On Wednesday, despite a court order, the Nigerian Labor Congress, (NLC) mobilized citizens in a peaceful protest across the country in opposition to the recent removal of the fuel subsidy and other government policies.
The NLC and other smaller union groups as well as non-affiliated citizens took to the streets with their slogan “no work, no pay”. This was all despite the strike action being legally postponed through the Industrial Court of Law. In obedience with the court order, the Trade Union Congress (TUC) did pull their interests out of the original proposed strike action.
Businesses were reluctantly open for Wednesday morning in most cities in the country. The protest against the hiked price of PMS was surprisingly peaceful, contrary to the forceful strike action we are used to experiencing in Nigeria. But we are all waiting on what will happen next, university students, civil servants, and other employees in varying sectors had and continue to have a difficult time getting to their respective places of duty as of the time of this report because of the fuel hike coupled with the fuel scarcity.
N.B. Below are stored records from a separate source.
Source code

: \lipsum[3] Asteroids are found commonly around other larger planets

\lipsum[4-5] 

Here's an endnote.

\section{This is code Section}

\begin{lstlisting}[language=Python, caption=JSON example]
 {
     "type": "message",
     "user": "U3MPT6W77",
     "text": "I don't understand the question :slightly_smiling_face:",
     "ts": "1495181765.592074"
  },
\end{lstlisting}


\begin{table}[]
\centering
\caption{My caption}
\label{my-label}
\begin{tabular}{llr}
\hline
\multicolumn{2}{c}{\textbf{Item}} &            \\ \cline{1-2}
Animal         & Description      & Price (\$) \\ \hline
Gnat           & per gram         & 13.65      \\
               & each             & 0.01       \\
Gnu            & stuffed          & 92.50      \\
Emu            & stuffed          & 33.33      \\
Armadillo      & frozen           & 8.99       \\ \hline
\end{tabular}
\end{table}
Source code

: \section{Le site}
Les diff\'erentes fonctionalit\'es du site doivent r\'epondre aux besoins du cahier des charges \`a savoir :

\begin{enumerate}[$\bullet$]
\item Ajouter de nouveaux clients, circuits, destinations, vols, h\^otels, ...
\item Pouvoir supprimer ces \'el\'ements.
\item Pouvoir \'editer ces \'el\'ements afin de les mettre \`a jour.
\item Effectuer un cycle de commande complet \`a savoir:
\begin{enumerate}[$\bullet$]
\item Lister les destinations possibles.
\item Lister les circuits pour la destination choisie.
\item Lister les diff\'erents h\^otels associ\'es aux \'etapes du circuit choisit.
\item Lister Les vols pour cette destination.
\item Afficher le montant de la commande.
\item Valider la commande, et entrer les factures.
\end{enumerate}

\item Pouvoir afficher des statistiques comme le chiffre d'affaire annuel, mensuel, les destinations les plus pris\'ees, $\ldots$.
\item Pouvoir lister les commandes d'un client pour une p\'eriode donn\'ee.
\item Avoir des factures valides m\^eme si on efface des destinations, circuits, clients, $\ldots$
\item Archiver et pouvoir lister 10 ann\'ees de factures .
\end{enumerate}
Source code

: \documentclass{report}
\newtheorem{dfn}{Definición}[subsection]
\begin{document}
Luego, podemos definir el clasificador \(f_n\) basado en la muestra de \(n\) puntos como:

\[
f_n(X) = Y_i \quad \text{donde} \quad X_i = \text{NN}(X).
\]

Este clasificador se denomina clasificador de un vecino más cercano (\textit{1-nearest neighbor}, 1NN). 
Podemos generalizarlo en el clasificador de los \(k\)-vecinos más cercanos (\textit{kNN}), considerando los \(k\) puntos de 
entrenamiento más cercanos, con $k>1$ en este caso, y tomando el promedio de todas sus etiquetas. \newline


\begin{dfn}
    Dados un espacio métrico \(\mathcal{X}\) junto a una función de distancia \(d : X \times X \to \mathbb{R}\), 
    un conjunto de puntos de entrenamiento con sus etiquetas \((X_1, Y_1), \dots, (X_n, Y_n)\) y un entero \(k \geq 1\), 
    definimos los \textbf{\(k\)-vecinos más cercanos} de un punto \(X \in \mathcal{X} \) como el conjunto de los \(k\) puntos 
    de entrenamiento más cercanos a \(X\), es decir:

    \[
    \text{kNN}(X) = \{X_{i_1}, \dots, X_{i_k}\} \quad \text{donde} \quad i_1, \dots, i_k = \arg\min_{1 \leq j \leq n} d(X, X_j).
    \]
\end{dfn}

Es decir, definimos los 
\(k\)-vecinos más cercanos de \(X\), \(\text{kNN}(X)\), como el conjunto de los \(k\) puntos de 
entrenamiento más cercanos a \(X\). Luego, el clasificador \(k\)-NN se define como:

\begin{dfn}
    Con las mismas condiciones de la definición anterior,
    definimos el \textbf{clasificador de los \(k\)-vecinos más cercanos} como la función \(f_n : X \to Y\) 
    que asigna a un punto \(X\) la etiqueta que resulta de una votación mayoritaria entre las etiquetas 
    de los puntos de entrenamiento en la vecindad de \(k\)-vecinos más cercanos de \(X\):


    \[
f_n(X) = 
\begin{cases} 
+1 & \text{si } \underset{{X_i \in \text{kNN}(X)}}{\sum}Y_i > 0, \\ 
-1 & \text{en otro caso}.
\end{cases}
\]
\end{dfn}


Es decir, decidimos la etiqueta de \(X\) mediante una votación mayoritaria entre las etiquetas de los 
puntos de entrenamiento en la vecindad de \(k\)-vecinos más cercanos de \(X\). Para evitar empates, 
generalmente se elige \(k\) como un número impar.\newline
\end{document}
I went out with the hopes of speaking with some people involved in peaceful protests in Lagos, Nigeria, and one unidentified protester told me that “Nigeria is indirectly practicing autocracy instead of democracy, presently”, he continued “the Industrial Court of Law who ordered the revision of the hiked electricity tariffs in the interest of the masses in the month of February this year, is the same body that also ordered the masses not protest.”
The protester also emphasized that several court orders pertaining to the release of the detained founder of Radio Biafra Nnamdi Kanu and some other accused people were dishonored by the government without any question or concern from the public or humanitarian organizations.
I might add that the Nigerian military, according to the humanitarian organization Amnesty International has refused to answer questions related to “prisoners” being illegally held in government barracks in Giwa. At least five minors are suspected to have died in those barracks.
The NLC protestor now concluded by saying “we are at the stage where only the government is right in all circumstances regardless of the masses’ opinions”.